Inverse problems are about the reconstruction of an unknown physical quantity from indirect measurements. They appear in a variety of places, from medical imaging, for instance MRI or CT, to remote sensing, for instance radar, to material sciences and molecular biology, for instance electron microscopy. Here, inverse problems is a tool for looking inside specimen, resolving structures beyond the scale visible to the naked eye, and to quantify them. It is a mean for diagnosis, prediction and discovery.
Most inverse problems of interest are ill-posed and require appropriate mathematical treatment for recovering meaningful solutions. Classically, such approaches are derived almost conclusively in a knowledge driven manner, constituting handcrafted mathematical models.
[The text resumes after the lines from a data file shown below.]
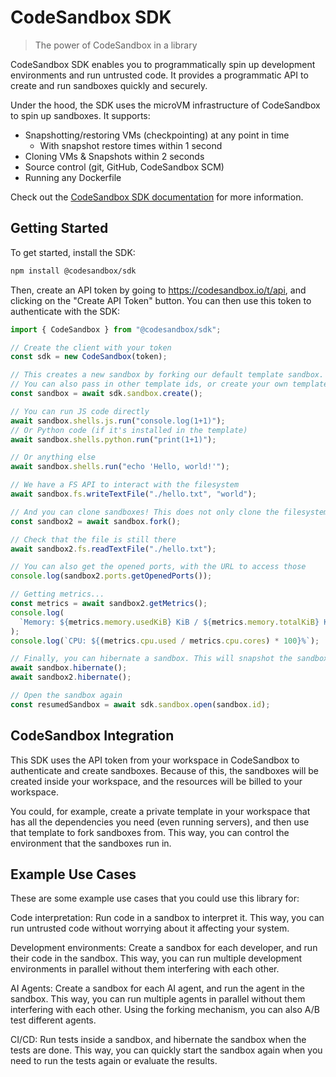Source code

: # CodeSandbox SDK

> The power of CodeSandbox in a library

CodeSandbox SDK enables you to programmatically spin up development environments and run untrusted code. It provides a programmatic API to create and run sandboxes quickly and securely.

Under the hood, the SDK uses the microVM infrastructure of CodeSandbox to spin up sandboxes. It supports:

- Snapshotting/restoring VMs (checkpointing) at any point in time
  - With snapshot restore times within 1 second
- Cloning VMs & Snapshots within 2 seconds
- Source control (git, GitHub, CodeSandbox SCM)
- Running any Dockerfile

Check out the [CodeSandbox SDK documentation](https://codesandbox.io/docs/sdk) for more information.

## Getting Started

To get started, install the SDK:

```bash
npm install @codesandbox/sdk
```

Then, create an API token by going to https://codesandbox.io/t/api, and clicking on the "Create API Token" button. You can then use this token to authenticate with the SDK:

```javascript
import { CodeSandbox } from "@codesandbox/sdk";

// Create the client with your token
const sdk = new CodeSandbox(token);

// This creates a new sandbox by forking our default template sandbox.
// You can also pass in other template ids, or create your own template to fork from.
const sandbox = await sdk.sandbox.create();

// You can run JS code directly
await sandbox.shells.js.run("console.log(1+1)");
// Or Python code (if it's installed in the template)
await sandbox.shells.python.run("print(1+1)");

// Or anything else
await sandbox.shells.run("echo 'Hello, world!'");

// We have a FS API to interact with the filesystem
await sandbox.fs.writeTextFile("./hello.txt", "world");

// And you can clone sandboxes! This does not only clone the filesystem, processes that are running in the original sandbox will also be cloned!
const sandbox2 = await sandbox.fork();

// Check that the file is still there
await sandbox2.fs.readTextFile("./hello.txt");

// You can also get the opened ports, with the URL to access those
console.log(sandbox2.ports.getOpenedPorts());

// Getting metrics...
const metrics = await sandbox2.getMetrics();
console.log(
  `Memory: ${metrics.memory.usedKiB} KiB / ${metrics.memory.totalKiB} KiB`
);
console.log(`CPU: ${(metrics.cpu.used / metrics.cpu.cores) * 100}%`);

// Finally, you can hibernate a sandbox. This will snapshot the sandbox and stop it. Next time you start the sandbox, it will continue where it left off, as we created a memory snapshot.
await sandbox.hibernate();
await sandbox2.hibernate();

// Open the sandbox again
const resumedSandbox = await sdk.sandbox.open(sandbox.id);
```

## CodeSandbox Integration

This SDK uses the API token from your workspace in CodeSandbox to authenticate and create sandboxes. Because of this, the sandboxes will be created inside your workspace, and the resources will be billed to your workspace.

You could, for example, create a private template in your workspace that has all the dependencies you need (even running servers), and then use that template to fork sandboxes from. This way, you can control the environment that the sandboxes run in.

## Example Use Cases

These are some example use cases that you could use this library for:

Code interpretation: Run code in a sandbox to interpret it. This way, you can run untrusted code without worrying about it affecting your system.

Development environments: Create a sandbox for each developer, and run their code in the sandbox. This way, you can run multiple development environments in parallel without them interfering with each other.

AI Agents: Create a sandbox for each AI agent, and run the agent in the sandbox. This way, you can run multiple agents in parallel without them interfering with each other. Using the forking mechanism, you can also A/B test different agents.

CI/CD: Run tests inside a sandbox, and hibernate the sandbox when the tests are done. This way, you can quickly start the sandbox again when you need to run the tests again or evaluate the results.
Examples include variational regularization methods with Tikhonov regularization, the total variation and several sparsity-promoting regularizers such as the L1 norm of Wavelet coefficients of the solution.
While such handcrafted approaches deliver mathematically rigorous and computationally robust solutions to inverse problems, they are also limited by our ability to model solution properties accurately and to realize these approaches in a computationally efficient manner.
Recently, a new paradigm has been introduced to the regularization of inverse problems, which derives solutions to inverse problems in a data driven way. Here, the inversion approach is not mathematically modeled in the classical sense, but modeled by highly over-parametrized models, typically deep neural networks, that are adapted to the inverse problems at hand by appropriately selected training data. Current approaches that follow this new paradigm distinguish themselves through solution accuracies paired with computational efficiency that were previously unconceivable.
In this lecture I will give an introduction to this new data-driven paradigm for inverse problems. Presented methods include data-driven variational models and plug-and-play approaches, learned iterative schemes aka learned unrolling, and learned post-processing. Throughout presenting these methodologies, we will discuss their theoretical properties and provide numerical examples for image denoising, deconvolution and computed tomography reconstruction. The lecture will finish with a discussion of open problems and future perspectives.